=== The records ===

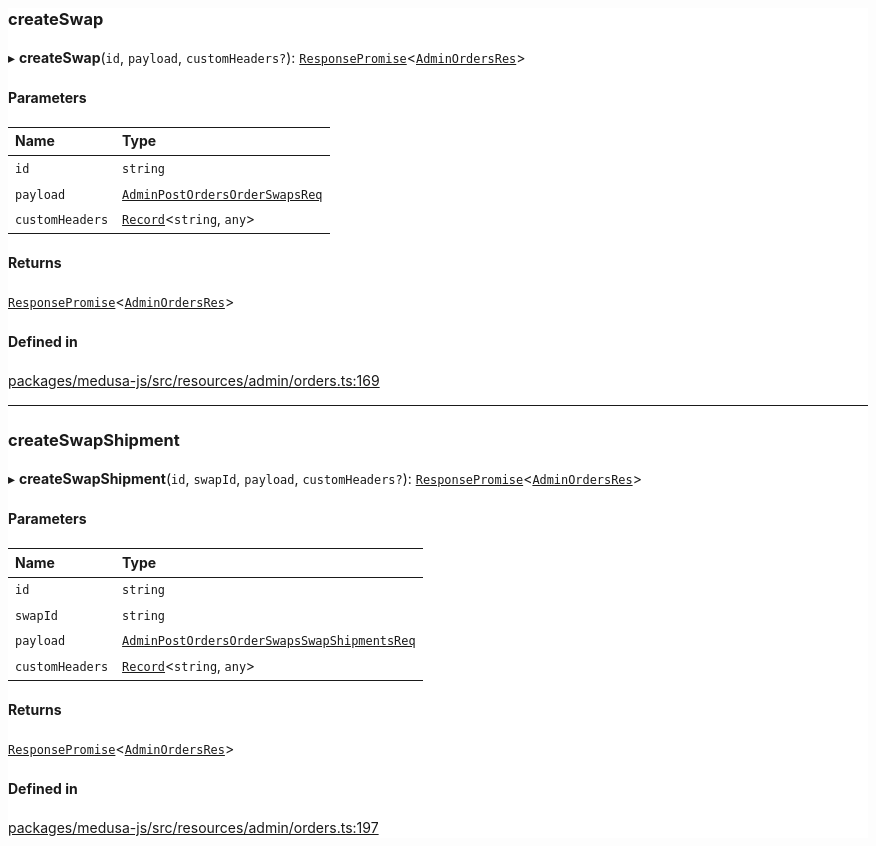 ### createSwap

▸ **createSwap**(`id`, `payload`, `customHeaders?`): [`ResponsePromise`](../modules/internal-12.md#responsepromise)<[`AdminOrdersRes`](../modules/internal-8.internal.md#adminordersres)\>

#### Parameters

| Name | Type |
| :------ | :------ |
| `id` | `string` |
| `payload` | [`AdminPostOrdersOrderSwapsReq`](internal-8.internal.AdminPostOrdersOrderSwapsReq.md) |
| `customHeaders` | [`Record`](../modules/internal.md#record)<`string`, `any`\> |

#### Returns

[`ResponsePromise`](../modules/internal-12.md#responsepromise)<[`AdminOrdersRes`](../modules/internal-8.internal.md#adminordersres)\>

#### Defined in

[packages/medusa-js/src/resources/admin/orders.ts:169](https://github.com/medusajs/medusa/blob/b38f73726/packages/medusa-js/src/resources/admin/orders.ts#L169)

___

### createSwapShipment

▸ **createSwapShipment**(`id`, `swapId`, `payload`, `customHeaders?`): [`ResponsePromise`](../modules/internal-12.md#responsepromise)<[`AdminOrdersRes`](../modules/internal-8.internal.md#adminordersres)\>

#### Parameters

| Name | Type |
| :------ | :------ |
| `id` | `string` |
| `swapId` | `string` |
| `payload` | [`AdminPostOrdersOrderSwapsSwapShipmentsReq`](internal-8.internal.AdminPostOrdersOrderSwapsSwapShipmentsReq.md) |
| `customHeaders` | [`Record`](../modules/internal.md#record)<`string`, `any`\> |

#### Returns

[`ResponsePromise`](../modules/internal-12.md#responsepromise)<[`AdminOrdersRes`](../modules/internal-8.internal.md#adminordersres)\>

#### Defined in

[packages/medusa-js/src/resources/admin/orders.ts:197](https://github.com/medusajs/medusa/blob/b38f73726/packages/medusa-js/src/resources/admin/orders.ts#L197)
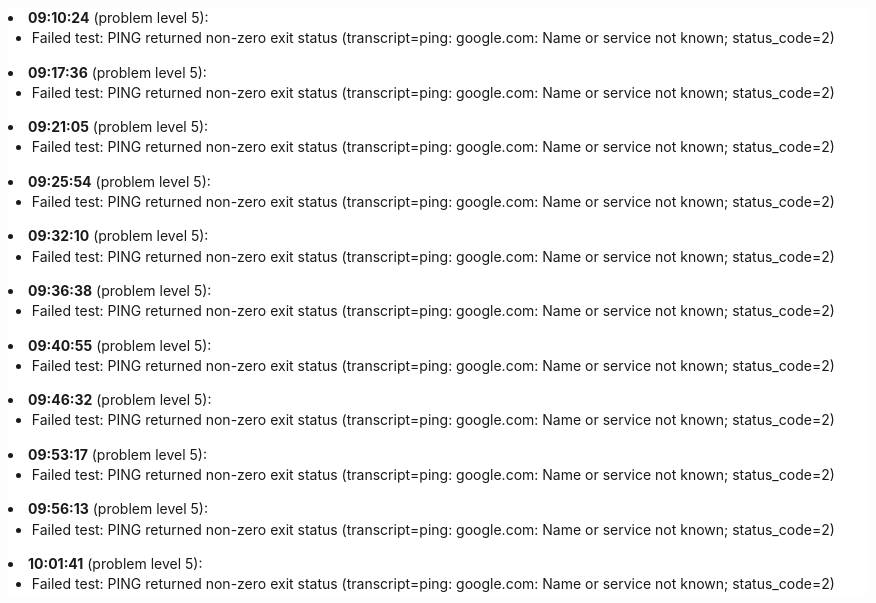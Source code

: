 <li><strong>09:10:24</strong> (problem level 5):
 <ul>
  <li>Failed test: PING returned non-zero exit status (transcript=ping: google.com: Name or service not known; status_code=2)</li>
 </ul>
</li>
<li><strong>09:17:36</strong> (problem level 5):
 <ul>
  <li>Failed test: PING returned non-zero exit status (transcript=ping: google.com: Name or service not known; status_code=2)</li>
 </ul>
</li>
<li><strong>09:21:05</strong> (problem level 5):
 <ul>
  <li>Failed test: PING returned non-zero exit status (transcript=ping: google.com: Name or service not known; status_code=2)</li>
 </ul>
</li>
<li><strong>09:25:54</strong> (problem level 5):
 <ul>
  <li>Failed test: PING returned non-zero exit status (transcript=ping: google.com: Name or service not known; status_code=2)</li>
 </ul>
</li>
<li><strong>09:32:10</strong> (problem level 5):
 <ul>
  <li>Failed test: PING returned non-zero exit status (transcript=ping: google.com: Name or service not known; status_code=2)</li>
 </ul>
</li>
<li><strong>09:36:38</strong> (problem level 5):
 <ul>
  <li>Failed test: PING returned non-zero exit status (transcript=ping: google.com: Name or service not known; status_code=2)</li>
 </ul>
</li>
<li><strong>09:40:55</strong> (problem level 5):
 <ul>
  <li>Failed test: PING returned non-zero exit status (transcript=ping: google.com: Name or service not known; status_code=2)</li>
 </ul>
</li>
<li><strong>09:46:32</strong> (problem level 5):
 <ul>
  <li>Failed test: PING returned non-zero exit status (transcript=ping: google.com: Name or service not known; status_code=2)</li>
 </ul>
</li>
<li><strong>09:53:17</strong> (problem level 5):
 <ul>
  <li>Failed test: PING returned non-zero exit status (transcript=ping: google.com: Name or service not known; status_code=2)</li>
 </ul>
</li>
<li><strong>09:56:13</strong> (problem level 5):
 <ul>
  <li>Failed test: PING returned non-zero exit status (transcript=ping: google.com: Name or service not known; status_code=2)</li>
 </ul>
</li>
<li><strong>10:01:41</strong> (problem level 5):
 <ul>
  <li>Failed test: PING returned non-zero exit status (transcript=ping: google.com: Name or service not known; status_code=2)</li>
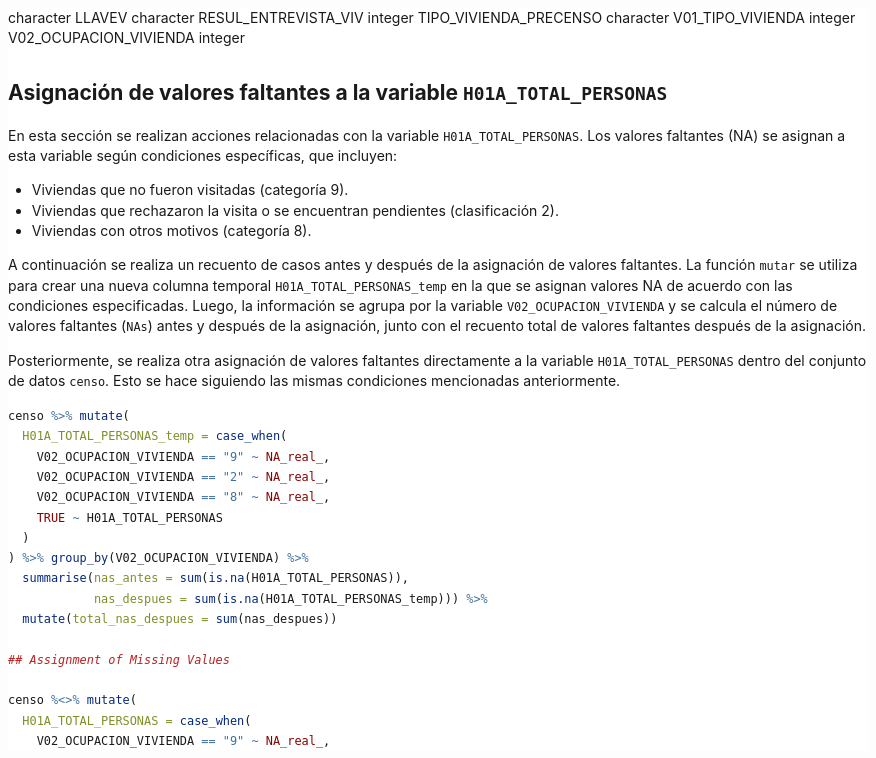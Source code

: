    <td style="text-align:left;"> character </td>
  </tr>
  <tr>
   <td style="text-align:left;"> LLAVEV </td>
   <td style="text-align:left;"> character </td>
  </tr>
  <tr>
   <td style="text-align:left;"> RESUL_ENTREVISTA_VIV </td>
   <td style="text-align:left;"> integer </td>
  </tr>
  <tr>
   <td style="text-align:left;"> TIPO_VIVIENDA_PRECENSO </td>
   <td style="text-align:left;"> character </td>
  </tr>
  <tr>
   <td style="text-align:left;"> V01_TIPO_VIVIENDA </td>
   <td style="text-align:left;"> integer </td>
  </tr>
  <tr>
   <td style="text-align:left;"> V02_OCUPACION_VIVIENDA </td>
   <td style="text-align:left;"> integer </td>
  </tr>
</tbody>
</table>


## Asignación de valores faltantes a la variable `H01A_TOTAL_PERSONAS`

En esta sección se realizan acciones relacionadas con la variable `H01A_TOTAL_PERSONAS`. Los valores faltantes (NA) se asignan a esta variable según condiciones específicas, que incluyen:

- Viviendas que no fueron visitadas (categoría 9).
- Viviendas que rechazaron la visita o se encuentran pendientes (clasificación 2).
- Viviendas con otros motivos (categoría 8).

A continuación se realiza un recuento de casos antes y después de la asignación de valores faltantes. La función `mutar` se utiliza para crear una nueva columna temporal `H01A_TOTAL_PERSONAS_temp` en la que se asignan valores NA de acuerdo con las condiciones especificadas. Luego, la información se agrupa por la variable `V02_OCUPACION_VIVIENDA` y se calcula el número de valores faltantes (`NAs`) antes y después de la asignación, junto con el recuento total de valores faltantes después de la asignación.

Posteriormente, se realiza otra asignación de valores faltantes directamente a la variable `H01A_TOTAL_PERSONAS` dentro del conjunto de datos `censo`. Esto se hace siguiendo las mismas condiciones mencionadas anteriormente.


```r
censo %>% mutate(
  H01A_TOTAL_PERSONAS_temp = case_when(
    V02_OCUPACION_VIVIENDA == "9" ~ NA_real_,
    V02_OCUPACION_VIVIENDA == "2" ~ NA_real_,
    V02_OCUPACION_VIVIENDA == "8" ~ NA_real_,
    TRUE ~ H01A_TOTAL_PERSONAS
  )
) %>% group_by(V02_OCUPACION_VIVIENDA) %>%
  summarise(nas_antes = sum(is.na(H01A_TOTAL_PERSONAS)),
            nas_despues = sum(is.na(H01A_TOTAL_PERSONAS_temp))) %>%
  mutate(total_nas_despues = sum(nas_despues))

## Assignment of Missing Values

censo %<>% mutate(
  H01A_TOTAL_PERSONAS = case_when(
    V02_OCUPACION_VIVIENDA == "9" ~ NA_real_,
```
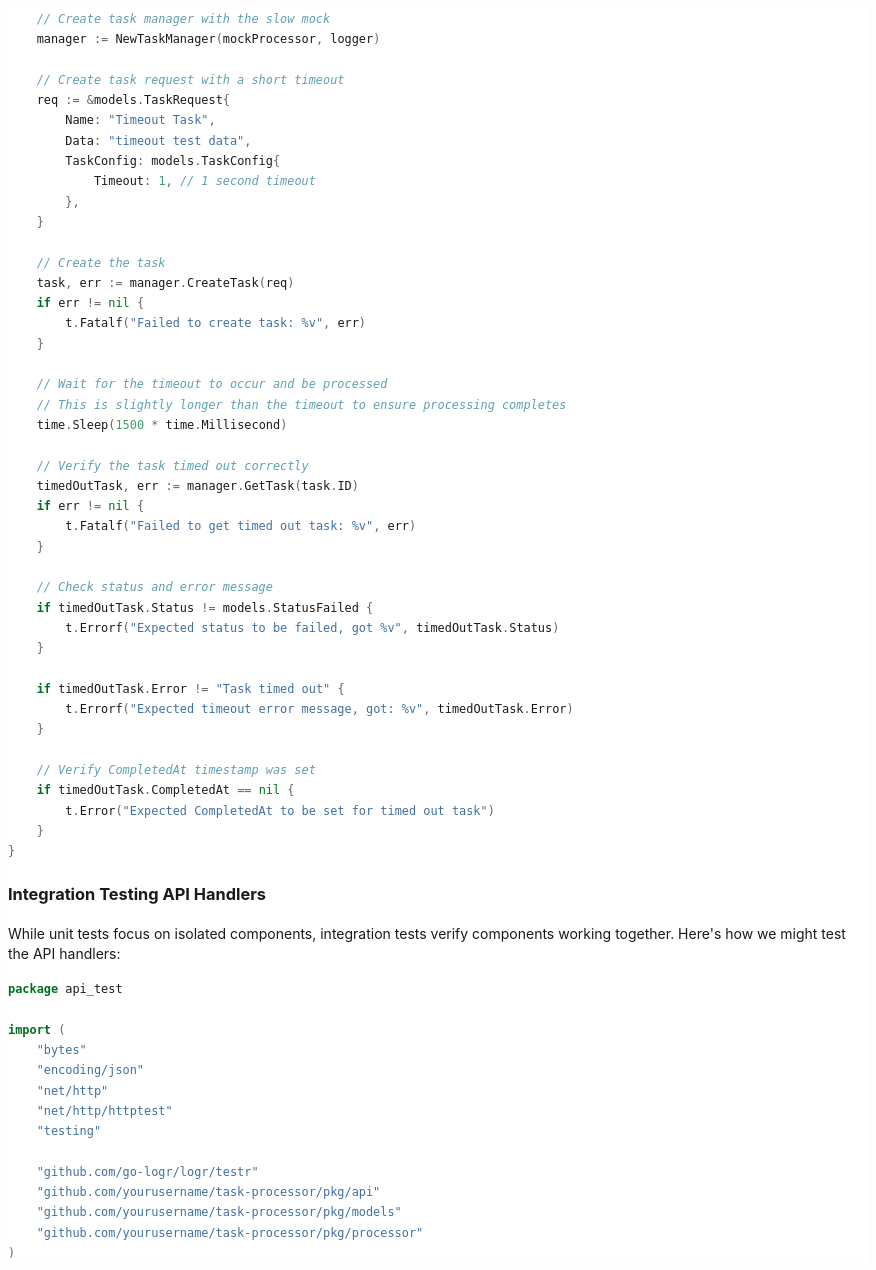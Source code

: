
 ```go
	// Create task manager with the slow mock
	manager := NewTaskManager(mockProcessor, logger)
	
	// Create task request with a short timeout
	req := &models.TaskRequest{
		Name: "Timeout Task",
		Data: "timeout test data",
		TaskConfig: models.TaskConfig{
			Timeout: 1, // 1 second timeout
		},
	}
	
	// Create the task
	task, err := manager.CreateTask(req)
	if err != nil {
		t.Fatalf("Failed to create task: %v", err)
	}
	
	// Wait for the timeout to occur and be processed
	// This is slightly longer than the timeout to ensure processing completes
	time.Sleep(1500 * time.Millisecond)
	
	// Verify the task timed out correctly
	timedOutTask, err := manager.GetTask(task.ID)
	if err != nil {
		t.Fatalf("Failed to get timed out task: %v", err)
	}
	
	// Check status and error message
	if timedOutTask.Status != models.StatusFailed {
		t.Errorf("Expected status to be failed, got %v", timedOutTask.Status)
	}
	
	if timedOutTask.Error != "Task timed out" {
		t.Errorf("Expected timeout error message, got: %v", timedOutTask.Error)
	}
	
	// Verify CompletedAt timestamp was set
	if timedOutTask.CompletedAt == nil {
		t.Error("Expected CompletedAt to be set for timed out task")
	}
}
```

### Integration Testing API Handlers

While unit tests focus on isolated components, integration tests verify components working together. Here's how we might test the API handlers:

```go
package api_test

import (
	"bytes"
	"encoding/json"
	"net/http"
	"net/http/httptest"
	"testing"

	"github.com/go-logr/logr/testr"
	"github.com/yourusername/task-processor/pkg/api"
	"github.com/yourusername/task-processor/pkg/models"
	"github.com/yourusername/task-processor/pkg/processor"
)
```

===

■ **Instructions to follow**
Go through the listing above. Show each line where the word "createSwapShipment" is found.

■ **Finished task**
### createSwapShipment
▸ **createSwapShipment**(`id`, `swapId`, `payload`, `customHeaders?`): [`ResponsePromise`](../modules/internal-12.md#responsepromise)<[`AdminOrdersRes`](../modules/internal-8.internal.md#adminordersres)\>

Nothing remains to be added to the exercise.